In [None]:
%%capture
import os
if "COLAB_" not in "".join(os.environ.keys()):
    !pip install unsloth
else:
    # Do this only in Colab notebooks! Otherwise use pip install unsloth
    !pip install --no-deps bitsandbytes accelerate xformers==0.0.29.post3 peft trl triton cut_cross_entropy unsloth_zoo
    !pip install sentencepiece protobuf "datasets>=3.4.1,<4.0.0" "huggingface_hub>=0.34.0" hf_transfer
    !pip install --no-deps unsloth

In [None]:
%%capture
# Install latest transformers for Gemma 3N
!pip install --no-deps --upgrade timm # Only for Gemma 3N

In [None]:
from unsloth import FastModel
import torch

"""
fourbit_models = [
    # 4bit dynamic quants for superior accuracy and low memory use
    "unsloth/gemma-3n-E4B-it-unsloth-bnb-4bit",
    "unsloth/gemma-3n-E2B-it-unsloth-bnb-4bit",
    # Pretrained models
    "unsloth/gemma-3n-E4B-unsloth-bnb-4bit",
    "unsloth/gemma-3n-E2B-unsloth-bnb-4bit",

    # Other Gemma 3 quants
    "unsloth/gemma-3-1b-it-unsloth-bnb-4bit",
    "unsloth/gemma-3-4b-it-unsloth-bnb-4bit",
    "unsloth/gemma-3-12b-it-unsloth-bnb-4bit",
    "unsloth/gemma-3-27b-it-unsloth-bnb-4bit",
] # More models at https://huggingface.co/unsloth
"""


In [None]:

import json
import csv
import os
from datetime import timedelta
from typing import List, Tuple


In [None]:

def generate_chunks(audio_length_sec: int, window_size=15, overlap=5) -> List[Tuple[int, int, str]]:
    chunks = []
    start = 0
    while start < audio_length_sec:
        end = min(start + window_size, audio_length_sec)
        chunks.append((start, end, f"chunk_{start:04d}_{end:04d}.mp3"))
        start += (window_size - overlap)
    return chunks


In [None]:

def prune_summary(summary_list, max_entries=50):
    if len(summary_list) <= max_entries:
        return summary_list
    condensed_note = "Earlier: " + "; ".join(summary_list[:len(summary_list) - max_entries + 1])
    return [condensed_note] + summary_list[-(max_entries - 1):]


In [None]:
import re
import json

def inference_function(model, tokenizer, chunk_path, summary_so_far, chunk_start, chunk_end):
    summary_text = "\n".join(summary_so_far) if summary_so_far else "None so far."
    prompt = f"""
You are analysing a 15-second cockpit audio segment in the context of all important events so far.

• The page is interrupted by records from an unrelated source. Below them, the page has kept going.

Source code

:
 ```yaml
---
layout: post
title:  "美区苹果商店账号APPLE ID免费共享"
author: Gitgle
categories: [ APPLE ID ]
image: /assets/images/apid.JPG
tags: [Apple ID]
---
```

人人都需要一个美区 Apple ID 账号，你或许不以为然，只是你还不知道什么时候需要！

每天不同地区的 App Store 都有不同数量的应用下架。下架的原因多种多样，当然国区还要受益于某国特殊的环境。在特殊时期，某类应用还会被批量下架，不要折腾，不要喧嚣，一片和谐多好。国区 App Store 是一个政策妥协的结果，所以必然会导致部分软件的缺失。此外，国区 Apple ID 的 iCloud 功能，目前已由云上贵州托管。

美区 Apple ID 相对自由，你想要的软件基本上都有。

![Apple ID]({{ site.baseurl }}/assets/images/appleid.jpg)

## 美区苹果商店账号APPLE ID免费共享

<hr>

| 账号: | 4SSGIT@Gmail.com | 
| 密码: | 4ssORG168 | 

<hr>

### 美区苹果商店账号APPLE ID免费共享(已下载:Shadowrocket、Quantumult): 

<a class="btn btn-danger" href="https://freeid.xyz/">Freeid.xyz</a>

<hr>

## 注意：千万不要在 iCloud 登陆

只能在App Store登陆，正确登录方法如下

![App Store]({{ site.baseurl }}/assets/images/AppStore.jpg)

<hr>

Previous important events & tone trends:
{summary_text}

Current audio segment start time: {chunk_start}
Current audio segment end time: {chunk_end}

Your tasks:
1. Transcribe the spoken content of the current audio accurately.
2. Detect tone/emotion in this segment (e.g., calm, panicked, urgent, frustrated, angry, distressed).
3. Assess risk level using both:
   - The current 15-second audio segment.
   - The summary of previous important events and tone trends.
4. Explain the reasoning for your risk assessment, referring to both current and past context where relevant.
5. Keep the reasoning short but precise.
6. Do not include any text outside of the JSON structure.

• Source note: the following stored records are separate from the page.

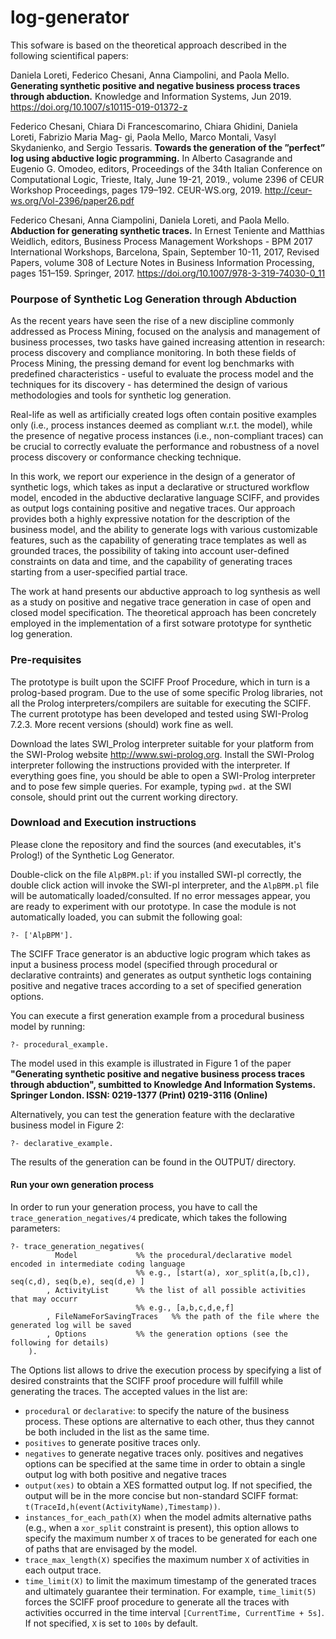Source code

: # log-generator
This sofware is based on the theoretical approach described in the following scientifical papers:

Daniela Loreti, Federico Chesani, Anna Ciampolini, and Paola Mello. **Generating synthetic positive and negative business process traces through abduction.** Knowledge and Information Systems, Jun 2019. https://doi.org/10.1007/s10115-019-01372-z 

Federico Chesani, Chiara Di Francescomarino, Chiara Ghidini, Daniela Loreti, Fabrizio Maria Mag- gi, Paola Mello, Marco Montali, Vasyl Skydanienko, and Sergio Tessaris. **Towards the generation of the ”perfect” log using abductive logic programming.** In Alberto Casagrande and Eugenio G. Omodeo, editors, Proceedings of the 34th Italian Conference on Computational Logic, Trieste, Italy, June 19-21, 2019., volume 2396 of CEUR Workshop Proceedings, pages 179–192. CEUR-WS.org, 2019. http://ceur-ws.org/Vol-2396/paper26.pdf

Federico Chesani, Anna Ciampolini, Daniela Loreti, and Paola Mello. **Abduction for generating synthetic traces.** In Ernest Teniente and Matthias Weidlich, editors, Business Process Management Workshops - BPM 2017 International Workshops, Barcelona, Spain, September 10-11, 2017, Revised Papers, volume 308 of Lecture Notes in Business Information Processing, pages 151–159. Springer, 2017. https://doi.org/10.1007/978-3-319-74030-0_11


### Pourpose of Synthetic Log Generation through Abduction

As the recent years have seen the rise of a new discipline commonly addressed as Process Mining, focused on the analysis and management of business processes, two tasks have gained increasing attention in research: process discovery and compliance monitoring. In both these fields of Process Mining, the pressing demand for event log benchmarks with predefined characteristics - useful to evaluate the process model and the techniques for its discovery - has determined the design of various methodologies and tools for synthetic log generation.

Real-life as well as artificially created logs often contain positive examples only (i.e., process instances deemed as compliant w.r.t. the model), while the presence of negative process instances (i.e., non-compliant traces) can be crucial to correctly evaluate the performance and robustness of a novel process discovery or conformance checking technique.

In this work, we report our experience in the design of a generator of synthetic logs, which takes as input a declarative or structured workflow model, encoded in the abductive declarative language SCIFF, and provides as output logs containing positive and negative traces. Our approach provides both a highly expressive notation for the description of the business model, and the ability to generate logs with various customizable features, such as the capability of generating trace templates as well as grounded traces, the possibility of taking into account user-defined constraints on data and time, and the capability of generating traces starting from a user-specified partial trace.

The work at hand presents our abductive approach to log synthesis as well as a study on positive and negative trace generation in case of open and closed model specification. The theoretical approach has been concretely employed in the implementation of a first sotware prototype for synthetic log generation.

### Pre-requisites
The prototype is built upon the SCIFF Proof Procedure, which in turn is a prolog-based program. Due to the use of some specific Prolog libraries, not all the Prolog interpreters/compilers are suitable for executing the SCIFF. The current prototype has been developed and tested using SWI-Prolog 7.2.3. More recent versions (should) work fine as well.

Download the lates SWI_Prolog interpreter suitable for your platform from the SWI-Prolog website http://www.swi-prolog.org.
Install the SWI-Prolog interpreter following the instructions provided with the interpreter.
If everything goes fine, you should be able to open a SWI-Prolog interpreter and to pose few simple queries. For example, typing `pwd.` at the SWI console, should print out the current working directory.


### Download and Execution instructions
Please clone the repository and find the sources (and executables, it's Prolog!) of the Synthetic Log Generator.

Double-click on the file `AlpBPM.pl`: if you installed SWI-pl correctly, the double click action will invoke the SWI-pl interpreter, and the `AlpBPM.pl` file will be automatically loaded/consulted.
If no error messages appear, you are ready to experiment with our prototype. 
In case the module is not automatically loaded, you can submit the following goal:
```
?- ['AlpBPM']. 
```

The SCIFF Trace generator is an abductive logic program which takes as input a business process model (specified through procedural or declarative contraints) and generates as output synthetic logs containing positive and negative traces according to a set of specified generation options.

You can execute a first generation example from a procedural business model by running:
```
?- procedural_example. 
```
The model used in this example is illustrated in Figure 1 of the paper **"Generating synthetic positive and negative business process traces through abduction", sumbitted to Knowledge And Information Systems. Springer London. ISSN: 0219-1377 (Print) 0219-3116 (Online)**

Alternatively, you can test the generation feature with the declarative business model in Figure 2:
```
?- declarative_example. 
```
The results of the generation can be found in the OUTPUT/ directory.

#### Run your own generation process
In order to run your generation process, you have to call the `trace_generation_negatives/4` predicate, which takes the following parameters:
```
?- trace_generation_negatives(
          Model   			%% the procedural/declarative model encoded in intermediate coding language
	  	      				%% e.g., [start(a), xor_split(a,[b,c]), seq(c,d), seq(b,e), seq(d,e) ] 
        , ActivityList		%% the list of all possible activities that may occurr 
							%% e.g., [a,b,c,d,e,f]
        , FileNameForSavingTraces	%% the path of the file where the generated log will be saved
        , Options  			%% the generation options (see the following for details)
    ).
```

The Options list allows to drive the execution process by specifying a list of desired constraints that the SCIFF proof procedure will fulfill while generating the traces. The accepted values in the list are:

- `procedural` or `declarative`: to specify the nature of the business process. These options are alternative to each other, thus they cannot be both included in the list as the same time.
- `positives` to generate positive traces only.
- `negatives` to generate negative traces only. positives and negatives options can be specified at the same time in order to obtain a single output log with both positive and negative traces
- `output(xes)` to obtain a XES formatted output log. If not specified, the output will be in the more concise but non-standard SCIFF format: `t(TraceId,h(event(ActivityName),Timestamp))`.
- `instances_for_each_path(X)` when the model admits alternative paths (e.g., when a `xor_split` constraint is present), this option allows to specify the maximum number `X` of traces to be generated for each one of paths that are envisaged by the model.
- `trace_max_length(X)` specifies the maximum number `X` of activities in each output trace.
- `time_limit(X)` to limit the maximum timestamp of the generated traces and ultimately guarantee their termination. For example, `time_limit(5)` forces the SCIFF proof procedure to generate all the traces with activities occurred in the time interval `[CurrentTime, CurrentTime + 5s]`. If not specified, `X` is set to `100s` by default.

Respond in **valid JSON** exactly in this format:
{{
  "chunk_start": "HH:MM:SS",
  "chunk_end": "HH:MM:SS",
  "transcript": "<full transcription>",
  "tone": {{
    "label": "<tone label>",
    "confidence": <0.0 to 1.0>
  }},
  "risk": {{
    "level": "<HIGH | MEDIUM | LOW>",
    "reason": "<short explanation>"
  }},
  "updated_summary": "<brief important events from this segment to append to summary>"
}}
"""

    messages = [{
        "role": "user",
        "content": [
            {"type": "audio", "audio": chunk_path},
            {"type": "text", "text": prompt}
        ]
    }]

    response = model.generate(
        **tokenizer.apply_chat_template(
            messages,
            add_generation_prompt=True,
            tokenize=True,
            return_dict=True,
            return_tensors="pt"
        ).to("cuda"),
        max_new_tokens=512,
        temperature=1.0,
        top_p=0.95,
        top_k=64
    )

    decoded = tokenizer.batch_decode(response)[0]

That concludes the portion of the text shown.